[Plain-text document sources]
==================================================
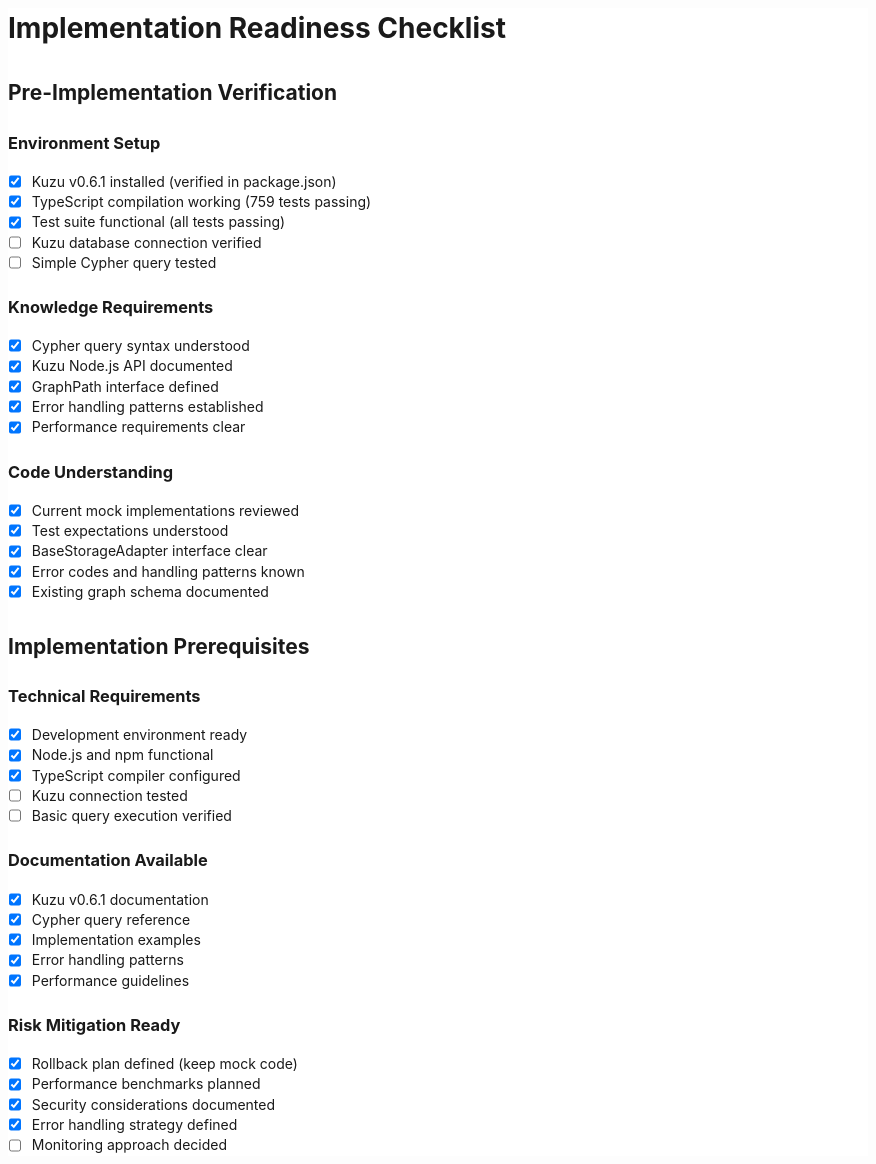 # Implementation Readiness Checklist

## Pre-Implementation Verification

### Environment Setup
- [x] Kuzu v0.6.1 installed (verified in package.json)
- [x] TypeScript compilation working (759 tests passing)
- [x] Test suite functional (all tests passing)
- [ ] Kuzu database connection verified
- [ ] Simple Cypher query tested

### Knowledge Requirements
- [x] Cypher query syntax understood
- [x] Kuzu Node.js API documented
- [x] GraphPath interface defined
- [x] Error handling patterns established
- [x] Performance requirements clear

### Code Understanding
- [x] Current mock implementations reviewed
- [x] Test expectations understood
- [x] BaseStorageAdapter interface clear
- [x] Error codes and handling patterns known
- [x] Existing graph schema documented

## Implementation Prerequisites

### Technical Requirements
- [x] Development environment ready
- [x] Node.js and npm functional
- [x] TypeScript compiler configured
- [ ] Kuzu connection tested
- [ ] Basic query execution verified

### Documentation Available
- [x] Kuzu v0.6.1 documentation
- [x] Cypher query reference
- [x] Implementation examples
- [x] Error handling patterns
- [x] Performance guidelines

### Risk Mitigation Ready
- [x] Rollback plan defined (keep mock code)
- [x] Performance benchmarks planned
- [x] Security considerations documented
- [x] Error handling strategy defined
- [ ] Monitoring approach decided
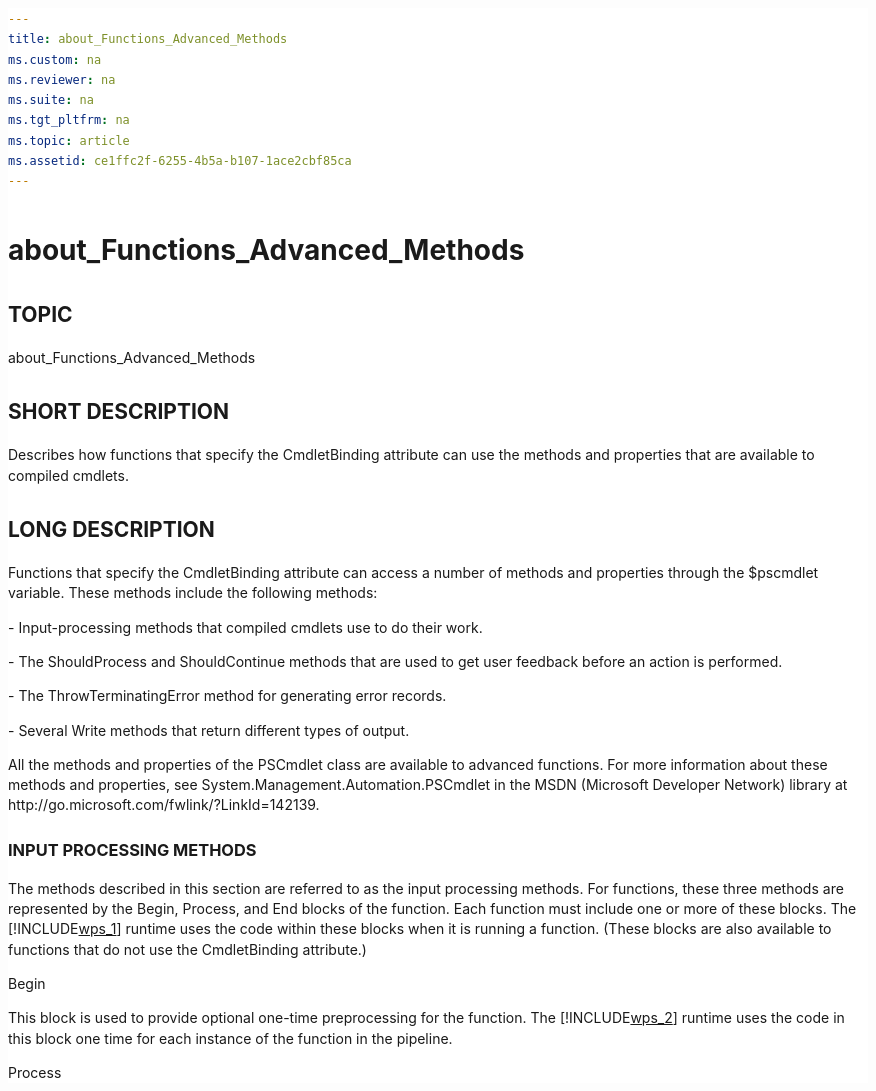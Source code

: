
 ```yaml
---
title: about_Functions_Advanced_Methods
ms.custom: na
ms.reviewer: na
ms.suite: na
ms.tgt_pltfrm: na
ms.topic: article
ms.assetid: ce1ffc2f-6255-4b5a-b107-1ace2cbf85ca
---
```

# about_Functions_Advanced_Methods
## TOPIC  
 about\_Functions\_Advanced\_Methods  
  
## SHORT DESCRIPTION  
 Describes how functions that specify the CmdletBinding attribute can use the methods and properties that are available to compiled cmdlets.  
  
## LONG DESCRIPTION  
 Functions that specify the CmdletBinding attribute can access a number of methods and properties through the $pscmdlet variable. These methods include the following methods:  
  
 \- Input\-processing methods that compiled cmdlets use to do their work.  
  
 \- The ShouldProcess and ShouldContinue methods that are used to get user feedback before an action is performed.  
  
 \- The ThrowTerminatingError method for generating error records.  
  
 \- Several Write methods that return different types of output.  
  
 All the methods and properties of the PSCmdlet class are available to advanced functions. For more information about these methods and properties, see System.Management.Automation.PSCmdlet in the MSDN \(Microsoft Developer Network\) library at http:\/\/go.microsoft.com\/fwlink\/?LinkId\=142139.  
  
### INPUT PROCESSING METHODS  
 The methods described in this section are referred to as the input processing methods. For functions, these three methods are represented by the Begin, Process, and End blocks of the function. Each function must include one or more of these blocks. The [!INCLUDE[wps_1]()] runtime uses the code within these blocks when it is running a function. \(These blocks are also available to functions that do not use the CmdletBinding attribute.\)  
  
 Begin  
  
 This block is used to provide optional one\-time preprocessing for the function. The [!INCLUDE[wps_2]()] runtime uses the code in this block one time for each instance of the function in the pipeline.  
  
 Process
==================================================
[WORK TASK] All lines with the string "patterns" must be copied from the data.

[RESPONSE]
- [x] Error handling patterns established
- [x] Error codes and handling patterns known
- [x] Error handling patterns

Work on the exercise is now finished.